The implication is uncomfortable: we might be designing policy for a problem that exists mostly in projections. And poorly designed policy, once enacted, creates its own downstream effects: distorted investment, slowed innovation, competitive disadvantage against countries like China that Bores acknowledges aren't taxing AI.
Bores's response to the China question is revealing: "I don't primarily think so, but I also think that we shouldn't be incentivizing replacing humans with AI." He's prioritizing domestic labor protection over international competition. That's a defensible position, but it requires accepting the trade-off explicitly.
Where the Real Leverage Lives
Gimbel's alternative is less flashy but more systemic. Instead of designing a new tax for a specific technology, she argues for fixing existing policy gaps that would matter regardless of AI's trajectory. A reformed corporate tax system. Better capital gains treatment. A more generous unemployment insurance system that helps workers displaced by any cause, not just AI.
This is the systems thinker's move: address the underlying structure rather than the surface symptom. The current tax code already incentivizes replacing humans with AI. Bores himself notes that "we put huge taxes on hiring a human... and we put huge discounts on using AI." That's a policy choice embedded in existing law, not something AI created.
The question becomes: do you design a targeted intervention that might miss its mark (token tax) or fix the broader system that's creating the distortion in the first place (corporate tax reform)? One feels more responsive. The other is more durable. The tension between them is the entire debate in miniature.
Key Action Items
- Over the next quarter: Audit your organization's tax incentives around automation. Are you being subsidized to replace workers? Understanding your current position is prerequisite to evaluating policy changes.
- Over the next 6-12 months: If you're in a token-heavy industry (biotech, research, content generation), model what a token tax would cost your operations. The burden won't fall evenly across sectors.
- Immediate: Watch for state-level AI tax proposals, not just federal. New York is already considering token taxes, and state policy often precedes national.

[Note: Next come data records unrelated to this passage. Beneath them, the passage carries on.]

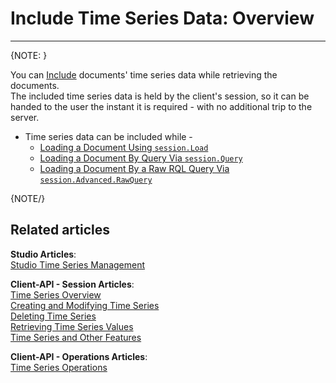 ﻿# Include Time Series Data: Overview 

---

{NOTE: }

You can [Include](../../../client-api/session/loading-entities#load-with-includes) 
documents' time series data while retrieving the documents.  
The included time series data is held by the client's session, 
so it can be handed to the user the instant it is required - 
with no additional trip to the server.  

* Time series data can be included while -  
   * [Loading a Document Using `session.Load`](../../../../../document-extensions/timeseries/client-api/session-methods/include-ts-data/with-session-load)  
   * [Loading a Document By Query Via `session.Query`](../../../../../document-extensions/timeseries/client-api/session-methods/include-ts-data/with-session-query)  
   * [Loading a Document By a Raw RQL Query Via `session.Advanced.RawQuery`](../../../../../document-extensions/timeseries/client-api/session-methods/include-ts-data/with-raw-queries)  

{NOTE/}

## Related articles
**Studio Articles**:  
[Studio Time Series Management]()  

**Client-API - Session Articles**:  
[Time Series Overview]()  
[Creating and Modifying Time Series]()  
[Deleting Time Series]()  
[Retrieving Time Series Values]()  
[Time Series and Other Features]()  

**Client-API - Operations Articles**:  
[Time Series Operations]()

- 12-18 month horizon: Invest in understanding the difference between AI as complement vs. substitute in your specific domain. The policy response will depend on which category your use case falls into.
- Ongoing: Push for unemployment insurance reform as a hedge against any automation-driven displacement. This is the policy that works regardless of which technology causes the disruption.
- Immediate discomfort for long-term advantage: If you're a policymaker, resist the urge to design AI-specific taxes until you can map the full causal chain. The token tax sounds targeted but creates perverse incentives that compound over time.
- Over the next 2-3 years: Track the census data on AI-driven hiring changes. If the 96% figure shifts dramatically, the policy window opens. Be ready with proposals that address root causes, not symptoms.